Article ID: | iaor20062439 |
Country: | United States |
Volume: | 11 |
Issue: | 4 |
Publication Date: | Dec 2004 |
Journal: | International Journal of Industrial Engineering |
Authors: | Shavandi Hassan, Mahlooji Hashem |
Keywords: | queues: theory, programming: integer, fuzzy sets |
Since in the emergency service networks the length of time to attend to call is of utmost importance, it is imperative to observe guidelines in locating the service centers within a service network and allocating the demand nodes to them in a manner that service can be provided within a reasonably short period of time. So far both qualitative and quantitative models have been developed to tackle these problems. The latest models, which assume a probabilistic orientation, use queuing theory notions to achieve a more suitable solution. This article attempts to apply both queuing theory and fuzzy theory to the location-allocation problem in hope of analyzing the problem in a more realistic environment.
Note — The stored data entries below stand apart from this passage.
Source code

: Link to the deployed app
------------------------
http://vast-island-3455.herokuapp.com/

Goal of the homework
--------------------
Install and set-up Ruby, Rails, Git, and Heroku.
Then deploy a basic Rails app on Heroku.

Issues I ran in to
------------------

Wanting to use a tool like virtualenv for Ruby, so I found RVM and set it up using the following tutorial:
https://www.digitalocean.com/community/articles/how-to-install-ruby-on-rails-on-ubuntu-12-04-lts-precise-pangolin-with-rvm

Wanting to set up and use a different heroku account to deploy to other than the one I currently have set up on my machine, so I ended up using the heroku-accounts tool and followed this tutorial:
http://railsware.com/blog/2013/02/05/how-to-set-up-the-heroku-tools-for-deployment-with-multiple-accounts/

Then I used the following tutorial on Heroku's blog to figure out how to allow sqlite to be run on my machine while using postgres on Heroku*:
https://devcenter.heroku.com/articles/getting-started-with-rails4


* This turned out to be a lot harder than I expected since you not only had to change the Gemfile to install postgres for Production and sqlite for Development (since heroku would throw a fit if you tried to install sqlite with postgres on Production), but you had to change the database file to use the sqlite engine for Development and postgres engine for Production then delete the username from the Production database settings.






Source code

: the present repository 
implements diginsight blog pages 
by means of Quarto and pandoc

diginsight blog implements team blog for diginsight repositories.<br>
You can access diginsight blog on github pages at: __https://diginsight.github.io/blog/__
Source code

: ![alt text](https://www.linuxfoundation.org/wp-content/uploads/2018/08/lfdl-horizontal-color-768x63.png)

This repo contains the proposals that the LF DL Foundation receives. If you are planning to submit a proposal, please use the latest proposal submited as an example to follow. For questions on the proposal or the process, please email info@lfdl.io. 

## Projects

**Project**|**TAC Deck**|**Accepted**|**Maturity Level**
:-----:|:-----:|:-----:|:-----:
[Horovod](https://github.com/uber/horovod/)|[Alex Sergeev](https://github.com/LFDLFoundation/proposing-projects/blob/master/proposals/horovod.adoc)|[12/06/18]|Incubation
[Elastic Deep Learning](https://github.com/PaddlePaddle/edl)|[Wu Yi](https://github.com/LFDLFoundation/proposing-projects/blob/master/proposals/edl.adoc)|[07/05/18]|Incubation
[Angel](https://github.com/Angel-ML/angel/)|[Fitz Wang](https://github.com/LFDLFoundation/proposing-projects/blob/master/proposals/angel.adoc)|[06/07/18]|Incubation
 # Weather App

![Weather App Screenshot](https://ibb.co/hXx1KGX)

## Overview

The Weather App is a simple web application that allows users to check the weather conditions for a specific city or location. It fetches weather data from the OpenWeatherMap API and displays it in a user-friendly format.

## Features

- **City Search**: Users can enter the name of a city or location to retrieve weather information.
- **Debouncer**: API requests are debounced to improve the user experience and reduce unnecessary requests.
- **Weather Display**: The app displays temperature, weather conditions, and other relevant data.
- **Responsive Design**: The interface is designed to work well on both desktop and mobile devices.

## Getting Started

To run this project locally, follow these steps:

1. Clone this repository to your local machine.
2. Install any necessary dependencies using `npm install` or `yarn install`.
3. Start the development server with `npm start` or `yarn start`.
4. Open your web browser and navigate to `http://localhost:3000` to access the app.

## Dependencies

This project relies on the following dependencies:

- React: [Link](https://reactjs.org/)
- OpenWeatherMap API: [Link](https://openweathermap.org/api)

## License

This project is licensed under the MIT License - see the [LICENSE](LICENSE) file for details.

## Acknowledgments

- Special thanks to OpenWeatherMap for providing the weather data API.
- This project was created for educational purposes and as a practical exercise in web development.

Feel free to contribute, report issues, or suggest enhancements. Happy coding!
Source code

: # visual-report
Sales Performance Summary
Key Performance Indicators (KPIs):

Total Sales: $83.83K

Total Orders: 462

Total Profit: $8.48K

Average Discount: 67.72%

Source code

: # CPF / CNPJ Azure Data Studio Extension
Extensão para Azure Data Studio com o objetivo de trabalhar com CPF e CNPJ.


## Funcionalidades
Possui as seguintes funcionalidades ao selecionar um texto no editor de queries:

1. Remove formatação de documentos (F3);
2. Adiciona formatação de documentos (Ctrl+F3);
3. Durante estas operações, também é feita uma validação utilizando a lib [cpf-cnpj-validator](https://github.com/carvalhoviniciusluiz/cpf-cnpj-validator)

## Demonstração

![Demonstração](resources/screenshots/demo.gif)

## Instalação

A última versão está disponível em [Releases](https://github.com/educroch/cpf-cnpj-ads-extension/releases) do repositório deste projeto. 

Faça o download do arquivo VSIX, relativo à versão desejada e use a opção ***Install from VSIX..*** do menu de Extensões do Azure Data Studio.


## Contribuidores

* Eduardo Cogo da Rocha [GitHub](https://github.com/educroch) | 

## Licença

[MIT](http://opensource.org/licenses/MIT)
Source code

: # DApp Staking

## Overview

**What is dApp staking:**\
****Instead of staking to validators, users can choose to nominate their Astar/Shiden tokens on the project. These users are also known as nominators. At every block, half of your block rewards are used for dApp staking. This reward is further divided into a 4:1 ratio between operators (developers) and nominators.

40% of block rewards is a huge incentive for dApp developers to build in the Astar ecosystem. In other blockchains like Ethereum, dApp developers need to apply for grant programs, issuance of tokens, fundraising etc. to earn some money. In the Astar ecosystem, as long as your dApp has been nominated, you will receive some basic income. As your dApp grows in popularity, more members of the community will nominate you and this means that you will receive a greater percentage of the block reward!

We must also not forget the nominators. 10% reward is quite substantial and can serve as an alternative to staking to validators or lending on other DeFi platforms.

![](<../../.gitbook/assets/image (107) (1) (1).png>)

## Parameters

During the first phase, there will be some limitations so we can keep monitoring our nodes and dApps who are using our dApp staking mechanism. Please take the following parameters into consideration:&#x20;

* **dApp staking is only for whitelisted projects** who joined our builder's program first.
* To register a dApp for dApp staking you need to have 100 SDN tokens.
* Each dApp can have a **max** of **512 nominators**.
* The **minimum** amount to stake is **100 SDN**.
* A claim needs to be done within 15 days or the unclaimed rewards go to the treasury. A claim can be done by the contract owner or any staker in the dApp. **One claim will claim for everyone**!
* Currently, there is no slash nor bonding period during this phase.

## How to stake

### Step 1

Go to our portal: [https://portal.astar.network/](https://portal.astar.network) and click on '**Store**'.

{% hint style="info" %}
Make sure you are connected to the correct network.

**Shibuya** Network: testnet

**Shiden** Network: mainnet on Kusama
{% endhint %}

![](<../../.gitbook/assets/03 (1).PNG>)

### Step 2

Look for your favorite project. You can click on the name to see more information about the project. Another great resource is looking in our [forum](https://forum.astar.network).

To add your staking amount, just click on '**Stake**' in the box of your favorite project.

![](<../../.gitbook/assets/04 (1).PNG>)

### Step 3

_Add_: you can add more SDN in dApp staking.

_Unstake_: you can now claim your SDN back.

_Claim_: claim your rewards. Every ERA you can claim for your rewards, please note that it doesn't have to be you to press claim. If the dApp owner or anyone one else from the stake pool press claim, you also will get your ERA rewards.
The models developed, consider fuzzified constraints, fuzzified objective functions and fuzzified sets of nodes covered by each service center. As such, each demand node is not served by just one server. In fact, each node can call for service from several servers according to its degree of membership. The developed fuzzy models are then transformed to mixed integer programming models which can be solved by the exact methods. An example problem is solved and presented along with results.